== RECORDS SUPPLIED ==
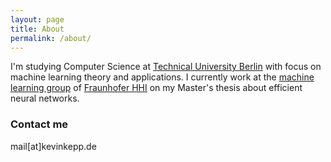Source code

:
 ```yaml
---
layout: page
title: About
permalink: /about/
---
```


I'm studying Computer Science at [Technical University Berlin](https://www.tu-berlin.de) with focus on machine learning theory and applications.
I currently work at the [machine learning group](https://www.hhi.fraunhofer.de/en/departments/vca/research-groups/machine-learning.html) of [Fraunhofer HHI](https://www.hhi.fraunhofer.de/) on my Master's thesis about efficient neural networks.

### Contact me

mail[at]kevinkepp.de
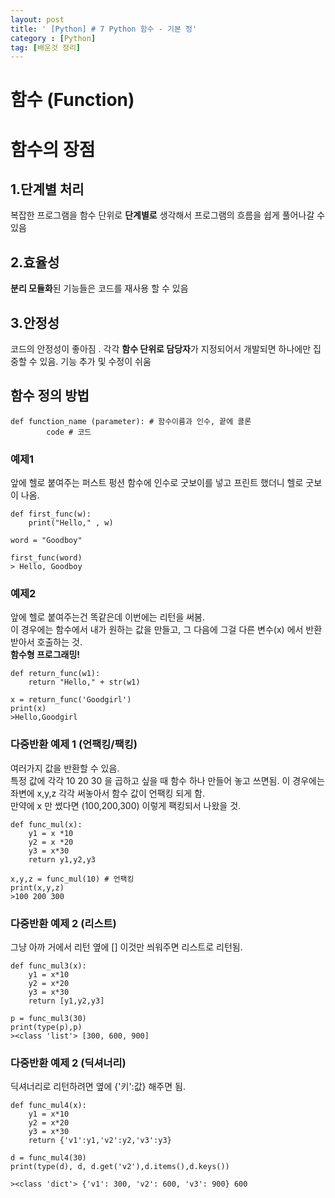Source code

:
 ```yaml
---
layout: post
title: ' [Python] # 7 Python 함수 - 기본 정'
category : [Python]
tag: [배운것 정리]
---
```


# 함수 (Function) 

# 함수의 장점 

## 1.단계별 처리  

복잡한 프로그램을 함수 단위로 **단계별로** 생각해서 프로그램의 흐름을 쉽게 풀어나갈 수 있음 

## 2.효율성 

**분리 모듈화**된 기능들은 코드를 재사용 할 수 있음 

## 3.안정성 

코드의 안정성이 좋아짐 . 각각 **함수 단위로 담당자**가 지정되어서 개발되면 하나에만 집중할 수 있음. 
기능 추가 및 수정이 쉬움 

## 함수 정의 방법 

```
def function_name (parameter): # 함수이름과 인수, 끝에 콜론
        code # 코드 
```

### 예제1

앞에 헬로 붙여주는 퍼스트 펑션 함수에 인수로 굿보이를 넣고 프린트 했더니 헬로 굿보이 나옴.  

```
def first_func(w):
    print("Hello," , w)

word = "Goodboy"

first_func(word)
> Hello, Goodboy
```

### 예제2

앞에 헬로 붙여주는건 똑같은데 이번에는 리턴을 써봄.    
이 경우에는 함수에서 내가 원하는 값을 만들고, 그 다음에 그걸 다른 변수(x) 에서 반환 받아서 호출하는 것.   
**함수형 프로그래밍!**

```
def return_func(w1):
    return "Hello," + str(w1)
    
x = return_func('Goodgirl')
print(x)
>Hello,Goodgirl
```

### 다중반환 예제 1 (언팩킹/팩킹)

여러가지 값을 반환할 수 있음.   
특정 값에 각각 10 20 30 을 곱하고 싶을 때 함수 하나 만들어 놓고 쓰면됨. 
이 경우에는 좌변에 x,y,z 각각 써놓아서 함수 값이 언팩킹 되게 함.      
만약에 x 만 썼다면 (100,200,300) 이렇게 팩킹되서 나왔을 것.   
```
def func_mul(x):
    y1 = x *10 
    y2 = x *20
    y3 = x*30
    return y1,y2,y3

x,y,z = func_mul(10) # 언팩킹 
print(x,y,z)
>100 200 300
```

### 다중반환 예제 2 (리스트)

그냥 아까 거에서 리턴 옆에 [] 이것만 씌워주면 리스트로 리턴됨. 

```
def func_mul3(x):
    y1 = x*10 
    y2 = x*20
    y3 = x*30
    return [y1,y2,y3]

p = func_mul3(30)
print(type(p),p)
><class 'list'> [300, 600, 900]
```

### 다중반환 예제 2 (딕셔너리)

딕셔너리로 리턴하려면 옆에 {'키':값} 해주면 됨.  

```
def func_mul4(x):
    y1 = x*10 
    y2 = x*20
    y3 = x*30
    return {'v1':y1,'v2':y2,'v3':y3}

d = func_mul4(30)
print(type(d), d, d.get('v2'),d.items(),d.keys())

><class 'dict'> {'v1': 300, 'v2': 600, 'v3': 900} 600
```









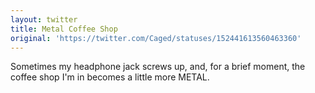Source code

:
 ```yaml
---
layout: twitter
title: Metal Coffee Shop
original: 'https://twitter.com/Caged/statuses/152441613560463360'
---
```


Sometimes my headphone jack screws up, and, for a brief moment, the coffee shop I'm in becomes a little more METAL.
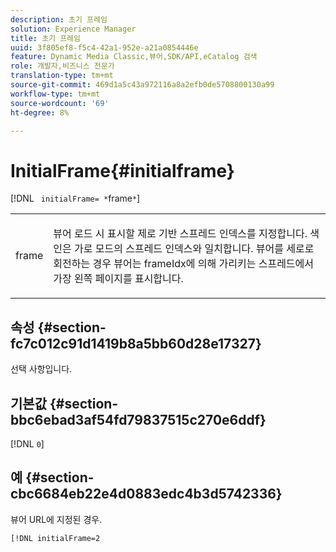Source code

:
 ```yaml
---
description: 초기 프레임
solution: Experience Manager
title: 초기 프레임
uuid: 3f805ef8-f5c4-42a1-952e-a21a0854446e
feature: Dynamic Media Classic,뷰어,SDK/API,eCatalog 검색
role: 개발자,비즈니스 전문가
translation-type: tm+mt
source-git-commit: 469d1a5c43a972116a8a2efb0de5708800130a99
workflow-type: tm+mt
source-wordcount: '69'
ht-degree: 8%

---
```



# InitialFrame{#initialframe}

[!DNL ` initialFrame= *`frame`*`]

<table id="table_06B5F795889E402FB6BCEA4D882E1422"> 
 <tbody> 
  <tr> 
   <td colname="col1"> <p> <span class="codeph"><span class="varname"> frame</span></span> </p> </td> 
   <td colname="col2"> <p> 뷰어 로드 시 표시할 제로 기반 스프레드 인덱스를 지정합니다. 색인은 가로 모드의 스프레드 인덱스와 일치합니다. 뷰어를 세로로 회전하는 경우 뷰어는 <span class="codeph"> frameIdx</span>에 의해 가리키는 스프레드에서 가장 왼쪽 페이지를 표시합니다. </p> </td> 
  </tr> 
 </tbody> 
</table>

## 속성 {#section-fc7c012c91d1419b8a5bb60d28e17327}

선택 사항입니다.

## 기본값 {#section-bbc6ebad3af54fd79837515c270e6ddf}

[!DNL `0`]

## 예 {#section-cbc6684eb22e4d0883edc4b3d5742336}

뷰어 URL에 지정된 경우.

```
[!DNL initialFrame=2
```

== YOUR OBJECTIVE ==
Look over the entries for "Hello", then copy every line that includes that string.

== ANSWER TO THIS TASK ==
    print("Hello," , w)
> Hello, Goodboy
    return "Hello," + str(w1)
>Hello,Goodgirl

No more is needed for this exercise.